- _PROBLEM DESCRIPTION_: Only a number is wanted here. Tally the lines of the data that contain "multiple".

- _Stored data_:
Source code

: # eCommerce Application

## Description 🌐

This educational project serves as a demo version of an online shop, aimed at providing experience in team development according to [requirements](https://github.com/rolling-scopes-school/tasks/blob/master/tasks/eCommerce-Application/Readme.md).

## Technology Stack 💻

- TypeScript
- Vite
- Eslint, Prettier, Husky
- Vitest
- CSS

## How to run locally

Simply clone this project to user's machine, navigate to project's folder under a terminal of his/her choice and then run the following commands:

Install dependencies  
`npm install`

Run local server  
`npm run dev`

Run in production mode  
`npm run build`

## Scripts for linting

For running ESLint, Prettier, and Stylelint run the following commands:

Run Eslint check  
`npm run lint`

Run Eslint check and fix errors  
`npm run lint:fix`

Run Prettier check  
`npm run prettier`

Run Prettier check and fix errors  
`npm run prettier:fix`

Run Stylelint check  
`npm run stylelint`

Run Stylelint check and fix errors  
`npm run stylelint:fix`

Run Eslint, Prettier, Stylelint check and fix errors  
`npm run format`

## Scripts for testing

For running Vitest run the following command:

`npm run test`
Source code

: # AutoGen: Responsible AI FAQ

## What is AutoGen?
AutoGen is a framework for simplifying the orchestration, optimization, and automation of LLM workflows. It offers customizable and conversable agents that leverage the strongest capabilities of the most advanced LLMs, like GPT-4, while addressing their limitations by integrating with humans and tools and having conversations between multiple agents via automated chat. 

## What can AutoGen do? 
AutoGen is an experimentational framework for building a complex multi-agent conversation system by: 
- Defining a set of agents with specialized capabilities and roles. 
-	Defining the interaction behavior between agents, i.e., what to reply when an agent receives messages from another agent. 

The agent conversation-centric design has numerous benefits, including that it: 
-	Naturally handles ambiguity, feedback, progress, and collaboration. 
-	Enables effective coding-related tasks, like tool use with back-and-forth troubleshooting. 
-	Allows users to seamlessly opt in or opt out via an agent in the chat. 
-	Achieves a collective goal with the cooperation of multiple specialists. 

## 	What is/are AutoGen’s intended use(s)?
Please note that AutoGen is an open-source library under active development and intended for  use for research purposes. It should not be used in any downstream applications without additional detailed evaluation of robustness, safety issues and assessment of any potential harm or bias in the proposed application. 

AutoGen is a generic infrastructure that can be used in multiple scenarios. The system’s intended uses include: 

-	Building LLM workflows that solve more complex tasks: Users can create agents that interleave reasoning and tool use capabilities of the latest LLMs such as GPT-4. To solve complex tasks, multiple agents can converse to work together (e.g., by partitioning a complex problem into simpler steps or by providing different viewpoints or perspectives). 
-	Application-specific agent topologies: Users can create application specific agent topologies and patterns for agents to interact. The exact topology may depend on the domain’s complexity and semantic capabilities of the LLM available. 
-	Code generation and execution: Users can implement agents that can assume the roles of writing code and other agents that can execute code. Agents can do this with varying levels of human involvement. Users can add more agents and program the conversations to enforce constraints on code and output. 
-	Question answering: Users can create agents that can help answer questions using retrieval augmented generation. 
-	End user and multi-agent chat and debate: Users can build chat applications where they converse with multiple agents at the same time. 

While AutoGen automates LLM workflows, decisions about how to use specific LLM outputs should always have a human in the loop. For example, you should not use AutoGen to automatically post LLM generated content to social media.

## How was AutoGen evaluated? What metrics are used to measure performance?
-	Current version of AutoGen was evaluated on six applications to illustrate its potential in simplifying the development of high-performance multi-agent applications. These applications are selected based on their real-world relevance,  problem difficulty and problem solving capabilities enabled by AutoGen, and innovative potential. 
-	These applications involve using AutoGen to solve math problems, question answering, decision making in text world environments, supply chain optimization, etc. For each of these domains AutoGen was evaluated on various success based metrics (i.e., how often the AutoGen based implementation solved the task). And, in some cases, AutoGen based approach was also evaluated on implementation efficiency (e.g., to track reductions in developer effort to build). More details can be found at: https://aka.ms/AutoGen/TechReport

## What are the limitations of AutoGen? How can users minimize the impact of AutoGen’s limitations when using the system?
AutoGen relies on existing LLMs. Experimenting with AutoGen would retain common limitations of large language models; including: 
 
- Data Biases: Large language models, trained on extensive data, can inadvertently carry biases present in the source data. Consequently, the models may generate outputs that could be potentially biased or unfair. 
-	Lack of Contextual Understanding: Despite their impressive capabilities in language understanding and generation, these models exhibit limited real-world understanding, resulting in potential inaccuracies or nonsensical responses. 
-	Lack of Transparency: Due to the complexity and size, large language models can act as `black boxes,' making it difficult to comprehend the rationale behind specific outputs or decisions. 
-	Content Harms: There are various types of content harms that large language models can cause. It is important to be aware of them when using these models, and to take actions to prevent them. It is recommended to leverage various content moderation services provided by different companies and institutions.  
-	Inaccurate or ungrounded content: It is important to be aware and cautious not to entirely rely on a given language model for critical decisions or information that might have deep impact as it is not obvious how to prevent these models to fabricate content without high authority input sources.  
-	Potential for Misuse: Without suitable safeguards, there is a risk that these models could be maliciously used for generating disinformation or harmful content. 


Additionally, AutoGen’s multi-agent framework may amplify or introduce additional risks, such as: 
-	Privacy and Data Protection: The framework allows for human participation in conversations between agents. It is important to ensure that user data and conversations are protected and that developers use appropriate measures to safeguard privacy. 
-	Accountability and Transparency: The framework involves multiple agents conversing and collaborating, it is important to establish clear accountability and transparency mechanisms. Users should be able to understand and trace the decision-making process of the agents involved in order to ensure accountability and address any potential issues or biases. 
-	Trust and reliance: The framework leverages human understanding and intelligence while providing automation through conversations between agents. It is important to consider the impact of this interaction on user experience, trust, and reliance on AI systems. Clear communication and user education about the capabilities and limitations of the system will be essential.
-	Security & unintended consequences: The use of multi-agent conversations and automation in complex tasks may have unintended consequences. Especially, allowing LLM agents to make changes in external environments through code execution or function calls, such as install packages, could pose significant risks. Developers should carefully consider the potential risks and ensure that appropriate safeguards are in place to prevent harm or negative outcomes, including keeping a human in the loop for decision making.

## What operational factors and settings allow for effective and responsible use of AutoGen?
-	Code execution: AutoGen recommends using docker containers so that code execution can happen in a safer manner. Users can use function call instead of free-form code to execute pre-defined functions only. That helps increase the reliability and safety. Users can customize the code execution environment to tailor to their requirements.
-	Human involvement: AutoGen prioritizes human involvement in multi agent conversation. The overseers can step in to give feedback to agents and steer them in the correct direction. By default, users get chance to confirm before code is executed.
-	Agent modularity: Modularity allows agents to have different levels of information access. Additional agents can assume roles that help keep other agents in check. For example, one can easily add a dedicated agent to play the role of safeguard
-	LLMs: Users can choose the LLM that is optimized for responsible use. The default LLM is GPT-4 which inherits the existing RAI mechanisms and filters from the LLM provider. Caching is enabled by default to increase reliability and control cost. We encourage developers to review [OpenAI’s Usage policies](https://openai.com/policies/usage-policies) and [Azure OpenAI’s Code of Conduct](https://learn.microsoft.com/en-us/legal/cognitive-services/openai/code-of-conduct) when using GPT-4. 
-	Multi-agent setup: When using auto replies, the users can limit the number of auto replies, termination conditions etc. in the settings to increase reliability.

- _EXPECTED ANSWER_: 6